I ran across one of my all-time favorite Walter Rauschenbusch quotes yesterday… Here is that quote with a few other observations from his book, “A Theology for the Social Gospel.”
“Theology needs periodical rejuvenation. Its greatest danger is not mutilation but senility. It is strong and vital when it expresses in large reasonings what youthful religion feels and thinks. When people have to be indoctrinated laboriously in order to understand theology at all, it becomes a dead burden. The dogmas and theological ideas of the early Church were those ideas which at the time were needed to hold the Church together, to rally its forces, and to give it victorious energy against antagonistic powers. Today many of those ideas are without present significance.
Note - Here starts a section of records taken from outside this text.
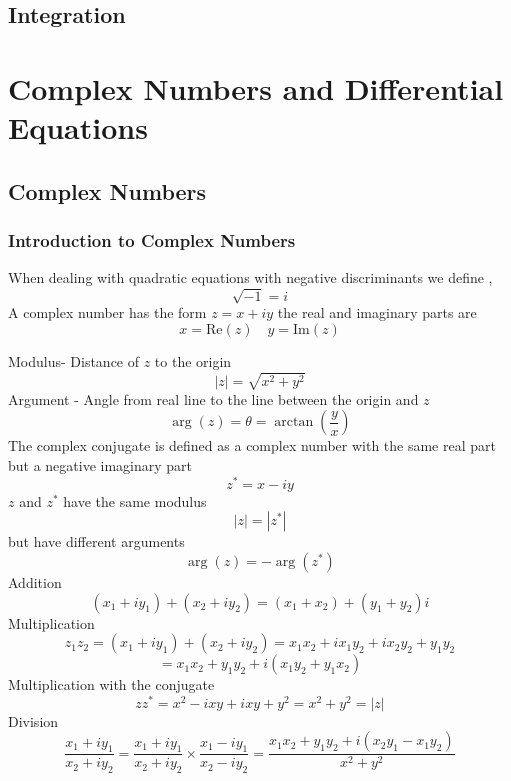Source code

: \documentclass[11pt,titlepage]{article}
\numberwithin{equation}{section}
\begin{document}
\subsection{Integration}



\section{Complex Numbers and Differential Equations}
\subsection{Complex Numbers}
\subsubsection{Introduction to Complex Numbers}
When dealing with quadratic equations with negative discriminants we define ,
\begin{equation}
    \sqrt{ -1 }=i
\end{equation}
A complex number has the form $z=x+iy$ the real and imaginary parts are
\begin{equation}
    x=\mathrm{Re}(z) \quad y=\mathrm{Im}(z)
\end{equation}

Modulus- Distance of $z$ to the origin
\begin{equation}
    |z|=\sqrt{ x^2+y^2 }
\end{equation}
Argument - Angle from real line to the line between the origin and $z$
\begin{equation}
    \arg(z)=\theta=\arctan\left( \frac{y}{x} \right)
\end{equation}
The complex conjugate is defined as a complex number with the same real part but a negative imaginary part
\begin{equation}
    z^{*}=x-iy
\end{equation}
$z$ and $z^{*}$ have the same modulus
\begin{equation}
    |z|=|z^{*}|
\end{equation}
but have different arguments 
\begin{equation}
    \arg(z)=-\arg(z^{*})
\end{equation}
Addition
$$(x_{1}+iy_{1})+(x_{2}+iy_{2})=(x_{1}+x_{2})+(y_{1}+y_{2})i$$
Multiplication
$$z_{1}z_{2}=(x_{1}+iy_{1})+(x_{2}+iy_{2})=x_{1}x_{2}+ix_{1}y_{2}+ix_{2}y_{2}+y_{1}y_{2}$$
$$=x_{1}x_{2}+y_{1}y_{2}+i(x_{1}y_{2}+y_{1}x_{2})$$
Multiplication with the conjugate
$$zz^{*}=x^2-ixy+ixy+y^2=x^2+y^2=|z|$$
Division
$$\frac{x_{1}+iy_{1}}{x_{2}+iy_{2}}=\frac{x_{1}+iy_{1}}{x_{2}+iy_{2}}\times\frac{x_{1}-iy_{1}}{x_{2}-iy_{2}}=\frac{x_{1}x_{2}+y_{1}y_{2}+i(x_{2}y_{1}-x_{1}y_{2})}{x^2+y^2}$$
\end{document}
Our reverence for them is a kind of ancestor worship. To hold laboriously to a religious belief which does not hold us, is an attenuated form of asceticism; we chastise and starve our intellect to sanctify it by holy beliefs.”
Rauschenbusch notes that church rulers and the keepers of orthodoxy are generally in a defensive posture. But He points out that “the great religious thinkers who created theology were always leaders who were shaping ideas to meet actual situations.” P.13. He cites Paul’s inclusion of the Gentiles and Luther’s justification by faith as two obvious examples.
Rauschenbusch recognizes the inherent link between Christianity and ethics. He exposes the distortions which inevitably result from non-ethically concerned forms of Christian religious practice. Those forms “nearly all centre on the winning of heaven and immortality. On the other hand, the Kingdom of God can be established by nothing except righteous life and action.” P.15.
I know that Rauschenbusch’s whole project was funded by an over-confidence in human ability to usher in the kingdom of God which was thoroughly discredited by Auschwitz and the atomic bomb. However, I still find much in his old Baptist theology which I can learn from, especially when he hones in on praxis.